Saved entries

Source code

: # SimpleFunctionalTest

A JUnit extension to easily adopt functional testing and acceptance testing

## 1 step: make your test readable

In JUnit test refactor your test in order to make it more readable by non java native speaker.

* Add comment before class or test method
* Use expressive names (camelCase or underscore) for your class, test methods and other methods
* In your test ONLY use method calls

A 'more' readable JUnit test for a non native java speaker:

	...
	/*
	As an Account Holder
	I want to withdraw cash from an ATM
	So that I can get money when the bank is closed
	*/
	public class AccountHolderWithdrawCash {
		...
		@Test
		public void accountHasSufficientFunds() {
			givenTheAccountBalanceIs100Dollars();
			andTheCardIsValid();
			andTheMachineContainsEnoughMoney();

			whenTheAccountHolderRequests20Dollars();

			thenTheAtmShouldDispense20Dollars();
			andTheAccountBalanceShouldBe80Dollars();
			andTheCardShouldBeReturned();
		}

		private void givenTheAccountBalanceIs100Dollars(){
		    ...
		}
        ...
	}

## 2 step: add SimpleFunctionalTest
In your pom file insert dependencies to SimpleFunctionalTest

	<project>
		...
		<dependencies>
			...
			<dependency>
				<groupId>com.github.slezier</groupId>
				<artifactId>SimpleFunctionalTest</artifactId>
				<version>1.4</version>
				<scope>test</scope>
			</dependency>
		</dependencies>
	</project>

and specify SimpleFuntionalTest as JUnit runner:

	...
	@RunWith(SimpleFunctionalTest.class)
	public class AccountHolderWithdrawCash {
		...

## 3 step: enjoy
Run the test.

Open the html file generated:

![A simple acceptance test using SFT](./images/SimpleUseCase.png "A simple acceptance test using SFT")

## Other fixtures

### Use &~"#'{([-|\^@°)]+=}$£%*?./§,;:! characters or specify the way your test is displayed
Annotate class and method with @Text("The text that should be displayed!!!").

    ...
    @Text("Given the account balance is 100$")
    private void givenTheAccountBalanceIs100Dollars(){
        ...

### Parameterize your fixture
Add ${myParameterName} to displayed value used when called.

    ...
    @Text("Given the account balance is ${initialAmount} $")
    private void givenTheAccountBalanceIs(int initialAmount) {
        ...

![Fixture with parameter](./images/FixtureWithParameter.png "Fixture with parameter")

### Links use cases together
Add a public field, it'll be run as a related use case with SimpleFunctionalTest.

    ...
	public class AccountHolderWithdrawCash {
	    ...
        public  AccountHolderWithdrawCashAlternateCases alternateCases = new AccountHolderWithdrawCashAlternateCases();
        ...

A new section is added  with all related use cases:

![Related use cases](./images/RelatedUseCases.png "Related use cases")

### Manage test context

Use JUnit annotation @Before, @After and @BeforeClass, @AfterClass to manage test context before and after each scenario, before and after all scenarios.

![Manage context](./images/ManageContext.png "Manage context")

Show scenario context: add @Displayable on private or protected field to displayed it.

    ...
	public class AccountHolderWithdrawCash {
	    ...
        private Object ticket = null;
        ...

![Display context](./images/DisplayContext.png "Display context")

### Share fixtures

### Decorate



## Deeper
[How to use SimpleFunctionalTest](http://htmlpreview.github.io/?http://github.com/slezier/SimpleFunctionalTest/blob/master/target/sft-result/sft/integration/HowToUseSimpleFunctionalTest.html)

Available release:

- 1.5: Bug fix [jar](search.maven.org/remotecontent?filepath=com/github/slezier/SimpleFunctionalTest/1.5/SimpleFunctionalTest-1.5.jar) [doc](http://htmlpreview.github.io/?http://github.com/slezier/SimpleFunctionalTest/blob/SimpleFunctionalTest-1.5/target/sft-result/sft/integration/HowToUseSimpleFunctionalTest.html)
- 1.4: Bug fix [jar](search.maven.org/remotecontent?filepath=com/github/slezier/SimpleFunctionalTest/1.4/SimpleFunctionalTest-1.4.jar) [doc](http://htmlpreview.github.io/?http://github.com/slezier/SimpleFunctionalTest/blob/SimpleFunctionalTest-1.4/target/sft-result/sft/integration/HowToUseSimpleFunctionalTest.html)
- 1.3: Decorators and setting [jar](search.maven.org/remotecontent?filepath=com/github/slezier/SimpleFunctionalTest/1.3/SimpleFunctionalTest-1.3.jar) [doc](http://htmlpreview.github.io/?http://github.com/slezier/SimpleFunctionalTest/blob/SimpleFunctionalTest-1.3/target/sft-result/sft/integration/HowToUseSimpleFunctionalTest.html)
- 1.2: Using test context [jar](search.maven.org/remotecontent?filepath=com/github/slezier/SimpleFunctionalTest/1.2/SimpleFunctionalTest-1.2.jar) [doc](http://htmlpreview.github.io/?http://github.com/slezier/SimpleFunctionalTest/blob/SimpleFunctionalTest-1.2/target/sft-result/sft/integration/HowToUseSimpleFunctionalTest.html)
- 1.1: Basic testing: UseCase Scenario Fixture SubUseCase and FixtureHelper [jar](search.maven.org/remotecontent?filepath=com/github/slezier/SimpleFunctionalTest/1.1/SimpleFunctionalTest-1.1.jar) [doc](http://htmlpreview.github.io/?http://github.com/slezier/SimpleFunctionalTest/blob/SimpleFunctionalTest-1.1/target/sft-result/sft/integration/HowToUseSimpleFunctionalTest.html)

### WHAT IS EXPECTED
Each record shown above is to be given again exactly.

### THE COMPLETED TASK
Source code

: # SimpleFunctionalTest

A JUnit extension to easily adopt functional testing and acceptance testing

## 1 step: make your test readable

In JUnit test refactor your test in order to make it more readable by non java native speaker.

* Add comment before class or test method
* Use expressive names (camelCase or underscore) for your class, test methods and other methods
* In your test ONLY use method calls

A 'more' readable JUnit test for a non native java speaker:

	...
	/*
	As an Account Holder
	I want to withdraw cash from an ATM
	So that I can get money when the bank is closed
	*/
	public class AccountHolderWithdrawCash {
		...
		@Test
		public void accountHasSufficientFunds() {
			givenTheAccountBalanceIs100Dollars();
			andTheCardIsValid();
			andTheMachineContainsEnoughMoney();

			whenTheAccountHolderRequests20Dollars();

			thenTheAtmShouldDispense20Dollars();
			andTheAccountBalanceShouldBe80Dollars();
			andTheCardShouldBeReturned();
		}

		private void givenTheAccountBalanceIs100Dollars(){
		    ...
		}
        ...
	}

## 2 step: add SimpleFunctionalTest
In your pom file insert dependencies to SimpleFunctionalTest

	<project>
		...
		<dependencies>
			...
			<dependency>
				<groupId>com.github.slezier</groupId>
				<artifactId>SimpleFunctionalTest</artifactId>
				<version>1.4</version>
				<scope>test</scope>
			</dependency>
		</dependencies>
	</project>

and specify SimpleFuntionalTest as JUnit runner:

	...
	@RunWith(SimpleFunctionalTest.class)
	public class AccountHolderWithdrawCash {
		...

## 3 step: enjoy
Run the test.

Open the html file generated:

![A simple acceptance test using SFT](./images/SimpleUseCase.png "A simple acceptance test using SFT")

## Other fixtures

### Use &~"#'{([-|\^@°)]+=}$£%*?./§,;:! characters or specify the way your test is displayed
Annotate class and method with @Text("The text that should be displayed!!!").

    ...
    @Text("Given the account balance is 100$")
    private void givenTheAccountBalanceIs100Dollars(){
        ...

### Parameterize your fixture
Add ${myParameterName} to displayed value used when called.

    ...
    @Text("Given the account balance is ${initialAmount} $")
    private void givenTheAccountBalanceIs(int initialAmount) {
        ...

![Fixture with parameter](./images/FixtureWithParameter.png "Fixture with parameter")

### Links use cases together
Add a public field, it'll be run as a related use case with SimpleFunctionalTest.

    ...
	public class AccountHolderWithdrawCash {
	    ...
        public  AccountHolderWithdrawCashAlternateCases alternateCases = new AccountHolderWithdrawCashAlternateCases();
        ...

A new section is added  with all related use cases:

![Related use cases](./images/RelatedUseCases.png "Related use cases")

### Manage test context

Use JUnit annotation @Before, @After and @BeforeClass, @AfterClass to manage test context before and after each scenario, before and after all scenarios.

![Manage context](./images/ManageContext.png "Manage context")

Show scenario context: add @Displayable on private or protected field to displayed it.

    ...
	public class AccountHolderWithdrawCash {
	    ...
        private Object ticket = null;
        ...

![Display context](./images/DisplayContext.png "Display context")

### Share fixtures

### Decorate



## Deeper
[How to use SimpleFunctionalTest](http://htmlpreview.github.io/?http://github.com/slezier/SimpleFunctionalTest/blob/master/target/sft-result/sft/integration/HowToUseSimpleFunctionalTest.html)

Available release:

- 1.5: Bug fix [jar](search.maven.org/remotecontent?filepath=com/github/slezier/SimpleFunctionalTest/1.5/SimpleFunctionalTest-1.5.jar) [doc](http://htmlpreview.github.io/?http://github.com/slezier/SimpleFunctionalTest/blob/SimpleFunctionalTest-1.5/target/sft-result/sft/integration/HowToUseSimpleFunctionalTest.html)
- 1.4: Bug fix [jar](search.maven.org/remotecontent?filepath=com/github/slezier/SimpleFunctionalTest/1.4/SimpleFunctionalTest-1.4.jar) [doc](http://htmlpreview.github.io/?http://github.com/slezier/SimpleFunctionalTest/blob/SimpleFunctionalTest-1.4/target/sft-result/sft/integration/HowToUseSimpleFunctionalTest.html)
- 1.3: Decorators and setting [jar](search.maven.org/remotecontent?filepath=com/github/slezier/SimpleFunctionalTest/1.3/SimpleFunctionalTest-1.3.jar) [doc](http://htmlpreview.github.io/?http://github.com/slezier/SimpleFunctionalTest/blob/SimpleFunctionalTest-1.3/target/sft-result/sft/integration/HowToUseSimpleFunctionalTest.html)
- 1.2: Using test context [jar](search.maven.org/remotecontent?filepath=com/github/slezier/SimpleFunctionalTest/1.2/SimpleFunctionalTest-1.2.jar) [doc](http://htmlpreview.github.io/?http://github.com/slezier/SimpleFunctionalTest/blob/SimpleFunctionalTest-1.2/target/sft-result/sft/integration/HowToUseSimpleFunctionalTest.html)
- 1.1: Basic testing: UseCase Scenario Fixture SubUseCase and FixtureHelper [jar](search.maven.org/remotecontent?filepath=com/github/slezier/SimpleFunctionalTest/1.1/SimpleFunctionalTest-1.1.jar) [doc](http://htmlpreview.github.io/?http://github.com/slezier/SimpleFunctionalTest/blob/SimpleFunctionalTest-1.1/target/sft-result/sft/integration/HowToUseSimpleFunctionalTest.html)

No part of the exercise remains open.